> _Assigned task_: Lines containing the word "Symbol" in the data below: say how many, with no other text.

------ Data records ------

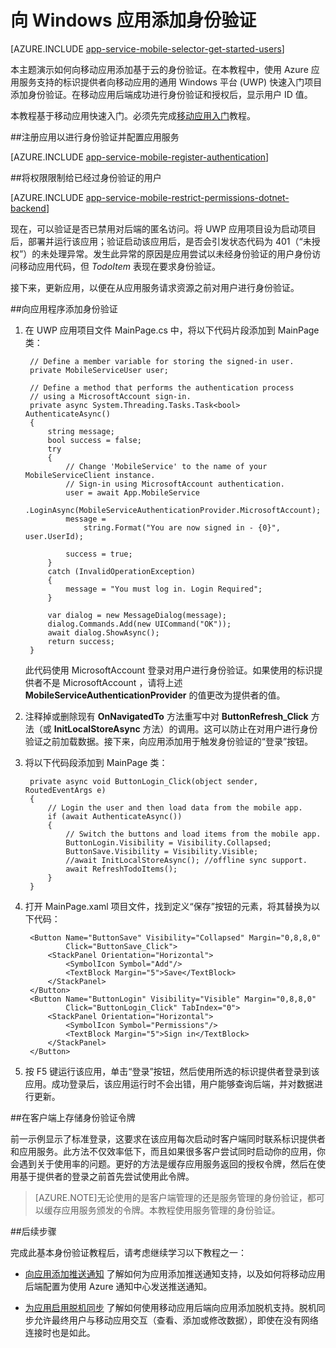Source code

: <properties
	pageTitle="向通用 Windows 平台 (UWP) 应用添加身份验证 | Azure 移动应用"
	description="了解如何使用 Azure 应用服务移动应用通过各种标识提供者（包括 AAD 和 Microsoft）对通用 Windows 平台 (UWP) 应用的用户进行身份验证。"
	services="app-service\mobile"
	documentationCenter="windows"
	authors="adrianhall"
	manager="erikre"
	editor=""/>

<tags
	ms.service="app-service-mobile"
	ms.workload="mobile"
	ms.tgt_pltfrm="mobile-windows"
	ms.devlang="dotnet"
	ms.topic="article"
	ms.date="10/01/2016"
	wacn.date="11/21/2016"
	ms.author="adrianha"/>

# 向 Windows 应用添加身份验证

[AZURE.INCLUDE [app-service-mobile-selector-get-started-users](../../includes/app-service-mobile-selector-get-started-users.md)]

本主题演示如何向移动应用添加基于云的身份验证。在本教程中，使用 Azure 应用服务支持的标识提供者向移动应用的通用 Windows 平台 (UWP) 快速入门项目添加身份验证。在移动应用后端成功进行身份验证和授权后，显示用户 ID 值。

本教程基于移动应用快速入门。必须先完成[移动应用入门](/documentation/articles/app-service-mobile-windows-store-dotnet-get-started/)教程。

##<a name="register"></a>注册应用以进行身份验证并配置应用服务

[AZURE.INCLUDE [app-service-mobile-register-authentication](../../includes/app-service-mobile-register-authentication.md)]

##<a name="permissions"></a>将权限限制给已经过身份验证的用户

[AZURE.INCLUDE [app-service-mobile-restrict-permissions-dotnet-backend](../../includes/app-service-mobile-restrict-permissions-dotnet-backend.md)]

现在，可以验证是否已禁用对后端的匿名访问。将 UWP 应用项目设为启动项目后，部署并运行该应用；验证启动该应用后，是否会引发状态代码为 401（“未授权”）的未处理异常。发生此异常的原因是应用尝试以未经身份验证的用户身份访问移动应用代码，但 *TodoItem* 表现在要求身份验证。

接下来，更新应用，以便在从应用服务请求资源之前对用户进行身份验证。

##<a name="add-authentication"></a>向应用程序添加身份验证

1. 在 UWP 应用项目文件 MainPage.cs 中，将以下代码片段添加到 MainPage 类：
	
		// Define a member variable for storing the signed-in user. 
        private MobileServiceUser user;

        // Define a method that performs the authentication process
        // using a MicrosoftAccount sign-in. 
        private async System.Threading.Tasks.Task<bool> AuthenticateAsync()
        {
            string message;
            bool success = false;
            try
            {
                // Change 'MobileService' to the name of your MobileServiceClient instance.
                // Sign-in using MicrosoftAccount authentication.
                user = await App.MobileService
                    .LoginAsync(MobileServiceAuthenticationProvider.MicrosoftAccount);
                message =
                    string.Format("You are now signed in - {0}", user.UserId);

                success = true;
            }
            catch (InvalidOperationException)
            {
                message = "You must log in. Login Required";
            }

            var dialog = new MessageDialog(message);
            dialog.Commands.Add(new UICommand("OK"));
            await dialog.ShowAsync();
            return success;
        }

    此代码使用 MicrosoftAccount 登录对用户进行身份验证。如果使用的标识提供者不是 MicrosoftAccount ，请将上述 **MobileServiceAuthenticationProvider** 的值更改为提供者的值。

3. 注释掉或删除现有 **OnNavigatedTo** 方法重写中对 **ButtonRefresh\_Click** 方法（或 **InitLocalStoreAsync** 方法）的调用。这可以防止在对用户进行身份验证之前加载数据。接下来，向应用添加用于触发身份验证的“登录”按钮。

4. 将以下代码段添加到 MainPage 类：

	    private async void ButtonLogin_Click(object sender, RoutedEventArgs e)
	    {
	        // Login the user and then load data from the mobile app.
	        if (await AuthenticateAsync())
	        {
	            // Switch the buttons and load items from the mobile app.
	            ButtonLogin.Visibility = Visibility.Collapsed;
	            ButtonSave.Visibility = Visibility.Visible;
	            //await InitLocalStoreAsync(); //offline sync support.
	            await RefreshTodoItems();
	        }
	    }
		
5. 打开 MainPage.xaml 项目文件，找到定义“保存”按钮的元素，将其替换为以下代码：

        <Button Name="ButtonSave" Visibility="Collapsed" Margin="0,8,8,0" 
				Click="ButtonSave_Click">
            <StackPanel Orientation="Horizontal">
                <SymbolIcon Symbol="Add"/>
                <TextBlock Margin="5">Save</TextBlock>
            </StackPanel>
        </Button>
        <Button Name="ButtonLogin" Visibility="Visible" Margin="0,8,8,0" 
                Click="ButtonLogin_Click" TabIndex="0">
            <StackPanel Orientation="Horizontal">
                <SymbolIcon Symbol="Permissions"/>
                <TextBlock Margin="5">Sign in</TextBlock> 
            </StackPanel>
        </Button>

9. 按 F5 键运行该应用，单击“登录”按钮，然后使用所选的标识提供者登录到该应用。成功登录后，该应用运行时不会出错，用户能够查询后端，并对数据进行更新。


##<a name="tokens"></a>在客户端上存储身份验证令牌

前一示例显示了标准登录，这要求在该应用每次启动时客户端同时联系标识提供者和应用服务。此方法不仅效率低下，而且如果很多客户尝试同时启动你的应用，你会遇到关于使用率的问题。更好的方法是缓存应用服务返回的授权令牌，然后在使用基于提供者的登录之前首先尝试使用此令牌。

>[AZURE.NOTE]无论使用的是客户端管理的还是服务管理的身份验证，都可以缓存应用服务颁发的令牌。本教程使用服务管理的身份验证。



##后续步骤

完成此基本身份验证教程后，请考虑继续学习以下教程之一：

+ [向应用添加推送通知](/documentation/articles/app-service-mobile-windows-store-dotnet-get-started-push/) 
  了解如何为应用添加推送通知支持，以及如何将移动应用后端配置为使用 Azure 通知中心发送推送通知。

+ [为应用启用脱机同步](/documentation/articles/app-service-mobile-windows-store-dotnet-get-started-offline-data/) 
  了解如何使用移动应用后端向应用添加脱机支持。脱机同步允许最终用户与移动应用交互（查看、添加或修改数据），即使在没有网络连接时也是如此。


<!-- URLs. -->
[Get started with your mobile app]: /documentation/articles/app-service-mobile-windows-store-dotnet-get-started/

<!---HONumber=Mooncake_0919_2016-->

------

> _Reply_: 2